EXERCISE BRIEF: Somewhere below is a line with "sudo ./lxcfs -s" and, later, a line with "以上で、/var/lib/lxcfs/ で lxcfs がマウントできます。"; repeat those two lines and all the lines between them, exactly as they are.
------ RECORDS TO PROCESS ------
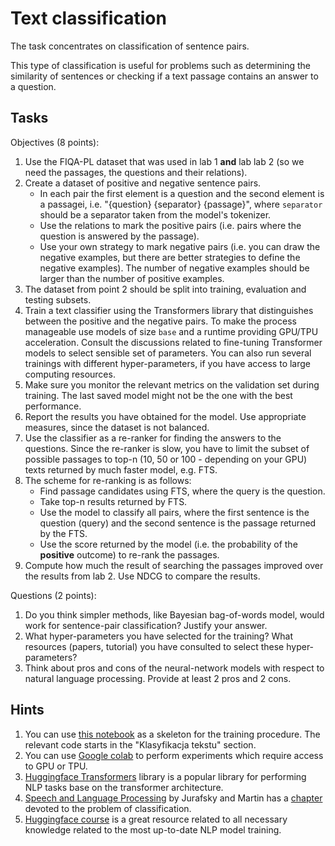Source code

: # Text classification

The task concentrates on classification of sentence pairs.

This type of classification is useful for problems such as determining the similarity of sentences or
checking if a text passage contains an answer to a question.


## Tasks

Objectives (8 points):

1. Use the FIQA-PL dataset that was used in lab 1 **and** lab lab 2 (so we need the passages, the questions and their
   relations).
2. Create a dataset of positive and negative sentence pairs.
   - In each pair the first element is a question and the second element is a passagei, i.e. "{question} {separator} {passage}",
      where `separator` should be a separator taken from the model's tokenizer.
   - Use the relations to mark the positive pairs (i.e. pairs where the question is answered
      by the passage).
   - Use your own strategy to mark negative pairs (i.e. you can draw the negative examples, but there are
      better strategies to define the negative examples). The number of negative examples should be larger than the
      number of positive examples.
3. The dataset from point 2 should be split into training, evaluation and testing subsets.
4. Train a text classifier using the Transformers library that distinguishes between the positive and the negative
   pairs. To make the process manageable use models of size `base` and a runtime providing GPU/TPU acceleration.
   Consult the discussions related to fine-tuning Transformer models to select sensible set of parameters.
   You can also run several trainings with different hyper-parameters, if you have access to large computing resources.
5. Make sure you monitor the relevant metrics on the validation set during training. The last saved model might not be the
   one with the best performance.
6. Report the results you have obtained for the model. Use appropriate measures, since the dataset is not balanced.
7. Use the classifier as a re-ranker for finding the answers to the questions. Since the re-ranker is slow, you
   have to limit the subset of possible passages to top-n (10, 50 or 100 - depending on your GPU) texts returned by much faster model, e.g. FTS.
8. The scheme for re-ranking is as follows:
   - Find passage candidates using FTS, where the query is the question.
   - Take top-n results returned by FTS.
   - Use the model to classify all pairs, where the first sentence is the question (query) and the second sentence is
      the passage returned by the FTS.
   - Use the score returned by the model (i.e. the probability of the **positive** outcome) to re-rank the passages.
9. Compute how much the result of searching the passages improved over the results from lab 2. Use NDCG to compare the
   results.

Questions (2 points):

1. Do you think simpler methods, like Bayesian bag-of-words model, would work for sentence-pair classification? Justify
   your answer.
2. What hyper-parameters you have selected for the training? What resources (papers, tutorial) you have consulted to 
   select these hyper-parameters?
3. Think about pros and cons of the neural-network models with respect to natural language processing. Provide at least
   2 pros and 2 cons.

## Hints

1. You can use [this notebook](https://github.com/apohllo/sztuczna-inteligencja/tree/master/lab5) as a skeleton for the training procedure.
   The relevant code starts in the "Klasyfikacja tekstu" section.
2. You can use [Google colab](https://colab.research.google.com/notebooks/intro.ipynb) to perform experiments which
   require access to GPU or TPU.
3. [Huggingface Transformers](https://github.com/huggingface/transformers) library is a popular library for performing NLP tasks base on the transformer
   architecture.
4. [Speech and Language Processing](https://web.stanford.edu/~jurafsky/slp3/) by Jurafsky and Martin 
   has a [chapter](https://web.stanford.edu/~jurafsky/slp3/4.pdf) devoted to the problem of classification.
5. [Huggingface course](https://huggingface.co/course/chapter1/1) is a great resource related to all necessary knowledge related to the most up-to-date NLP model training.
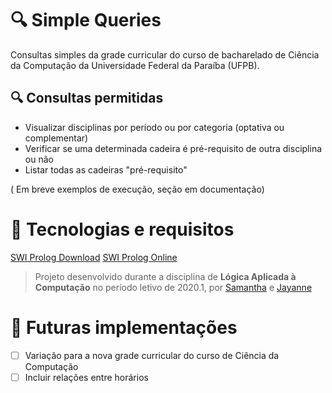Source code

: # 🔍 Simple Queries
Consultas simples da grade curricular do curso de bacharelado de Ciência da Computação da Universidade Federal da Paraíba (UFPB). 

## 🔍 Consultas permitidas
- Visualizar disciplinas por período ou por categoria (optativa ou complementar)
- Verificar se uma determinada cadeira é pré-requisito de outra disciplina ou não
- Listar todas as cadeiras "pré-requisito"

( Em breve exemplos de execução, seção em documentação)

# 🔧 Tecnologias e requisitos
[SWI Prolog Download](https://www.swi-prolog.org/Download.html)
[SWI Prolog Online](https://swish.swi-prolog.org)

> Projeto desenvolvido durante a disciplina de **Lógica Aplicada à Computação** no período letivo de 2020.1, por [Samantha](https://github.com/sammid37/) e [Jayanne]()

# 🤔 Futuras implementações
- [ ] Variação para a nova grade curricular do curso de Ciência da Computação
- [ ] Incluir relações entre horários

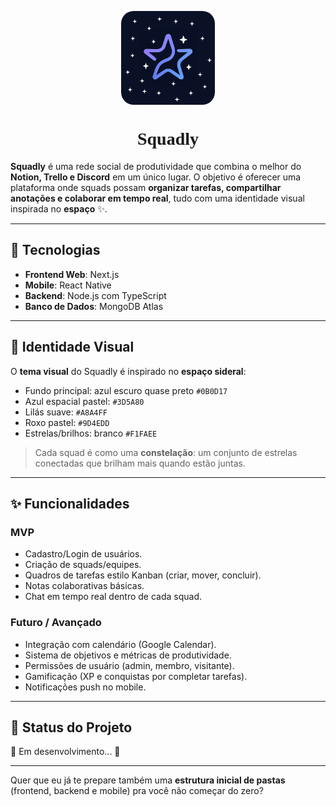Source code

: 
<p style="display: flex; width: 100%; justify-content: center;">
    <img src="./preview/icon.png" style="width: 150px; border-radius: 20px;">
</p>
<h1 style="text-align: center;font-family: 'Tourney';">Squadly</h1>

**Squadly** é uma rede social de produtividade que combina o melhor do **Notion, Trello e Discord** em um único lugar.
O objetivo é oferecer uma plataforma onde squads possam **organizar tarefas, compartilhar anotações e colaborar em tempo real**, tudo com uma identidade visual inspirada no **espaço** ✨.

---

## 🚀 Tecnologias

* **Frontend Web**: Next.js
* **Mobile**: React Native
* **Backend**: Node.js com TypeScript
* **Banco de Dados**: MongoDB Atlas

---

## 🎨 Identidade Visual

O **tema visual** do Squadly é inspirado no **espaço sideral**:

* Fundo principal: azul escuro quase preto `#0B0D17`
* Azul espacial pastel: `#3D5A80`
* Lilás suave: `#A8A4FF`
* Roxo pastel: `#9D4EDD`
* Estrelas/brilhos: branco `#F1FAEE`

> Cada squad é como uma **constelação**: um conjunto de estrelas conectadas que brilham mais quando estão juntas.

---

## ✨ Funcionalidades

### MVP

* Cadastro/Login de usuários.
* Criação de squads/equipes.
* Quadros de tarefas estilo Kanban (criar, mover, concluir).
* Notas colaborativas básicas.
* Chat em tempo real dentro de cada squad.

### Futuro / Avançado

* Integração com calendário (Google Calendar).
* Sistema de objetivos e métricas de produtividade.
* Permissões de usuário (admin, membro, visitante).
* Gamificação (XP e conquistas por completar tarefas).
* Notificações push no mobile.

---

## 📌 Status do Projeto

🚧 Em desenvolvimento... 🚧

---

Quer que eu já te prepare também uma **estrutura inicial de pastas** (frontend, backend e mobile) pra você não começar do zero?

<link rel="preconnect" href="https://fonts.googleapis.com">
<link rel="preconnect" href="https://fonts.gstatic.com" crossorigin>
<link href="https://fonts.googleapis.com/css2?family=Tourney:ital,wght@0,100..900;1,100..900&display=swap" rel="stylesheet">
------
------ RECORDS TO PROCESS ------
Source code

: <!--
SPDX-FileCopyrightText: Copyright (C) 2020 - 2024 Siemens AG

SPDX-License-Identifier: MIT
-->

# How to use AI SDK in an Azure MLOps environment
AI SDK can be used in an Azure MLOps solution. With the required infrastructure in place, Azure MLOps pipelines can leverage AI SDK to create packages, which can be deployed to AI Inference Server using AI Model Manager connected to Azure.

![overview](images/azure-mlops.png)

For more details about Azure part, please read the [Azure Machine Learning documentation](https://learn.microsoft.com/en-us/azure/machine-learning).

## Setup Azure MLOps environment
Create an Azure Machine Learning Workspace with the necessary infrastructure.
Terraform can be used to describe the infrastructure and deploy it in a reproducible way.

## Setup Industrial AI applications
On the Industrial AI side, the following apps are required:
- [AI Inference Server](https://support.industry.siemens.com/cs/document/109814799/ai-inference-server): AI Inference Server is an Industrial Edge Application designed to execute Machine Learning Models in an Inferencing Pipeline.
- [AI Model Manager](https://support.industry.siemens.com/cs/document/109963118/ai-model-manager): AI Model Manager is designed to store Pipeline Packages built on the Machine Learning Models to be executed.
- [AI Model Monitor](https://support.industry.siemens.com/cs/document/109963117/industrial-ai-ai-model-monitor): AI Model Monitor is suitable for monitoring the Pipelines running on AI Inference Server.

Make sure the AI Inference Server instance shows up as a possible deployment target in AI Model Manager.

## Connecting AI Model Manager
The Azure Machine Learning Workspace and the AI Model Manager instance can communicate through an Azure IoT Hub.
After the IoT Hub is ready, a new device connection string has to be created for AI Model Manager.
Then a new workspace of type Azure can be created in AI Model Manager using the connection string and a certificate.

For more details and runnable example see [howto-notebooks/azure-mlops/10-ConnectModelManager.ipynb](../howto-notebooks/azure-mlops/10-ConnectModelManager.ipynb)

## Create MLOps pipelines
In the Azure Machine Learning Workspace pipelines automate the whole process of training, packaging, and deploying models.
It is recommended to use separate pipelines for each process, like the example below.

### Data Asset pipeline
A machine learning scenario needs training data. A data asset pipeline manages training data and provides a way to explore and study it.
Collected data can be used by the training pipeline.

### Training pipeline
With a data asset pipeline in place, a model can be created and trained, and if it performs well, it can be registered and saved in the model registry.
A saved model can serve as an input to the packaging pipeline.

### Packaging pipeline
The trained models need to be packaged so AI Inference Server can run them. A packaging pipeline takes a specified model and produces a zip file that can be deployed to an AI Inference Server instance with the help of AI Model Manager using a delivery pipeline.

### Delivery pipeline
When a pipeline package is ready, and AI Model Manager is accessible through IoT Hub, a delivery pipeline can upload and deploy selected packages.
------
------ RECORDS TO PROCESS ------
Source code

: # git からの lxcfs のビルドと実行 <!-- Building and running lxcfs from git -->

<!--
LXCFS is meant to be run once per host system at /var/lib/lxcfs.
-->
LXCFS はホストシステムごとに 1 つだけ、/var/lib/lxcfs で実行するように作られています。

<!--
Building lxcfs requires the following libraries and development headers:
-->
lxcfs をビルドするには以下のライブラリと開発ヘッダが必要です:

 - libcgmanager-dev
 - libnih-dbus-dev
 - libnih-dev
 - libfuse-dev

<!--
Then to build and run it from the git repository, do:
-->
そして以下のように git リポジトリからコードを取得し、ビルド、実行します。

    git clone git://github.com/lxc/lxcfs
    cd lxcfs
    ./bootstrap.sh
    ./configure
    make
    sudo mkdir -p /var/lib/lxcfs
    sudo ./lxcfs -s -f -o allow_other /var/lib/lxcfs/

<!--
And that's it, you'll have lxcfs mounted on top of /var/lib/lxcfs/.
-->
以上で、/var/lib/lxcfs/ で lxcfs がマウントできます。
------
REPLY TO THE TASK:
    sudo ./lxcfs -s -f -o allow_other /var/lib/lxcfs/

<!--
And that's it, you'll have lxcfs mounted on top of /var/lib/lxcfs/.
-->
以上で、/var/lib/lxcfs/ で lxcfs がマウントできます。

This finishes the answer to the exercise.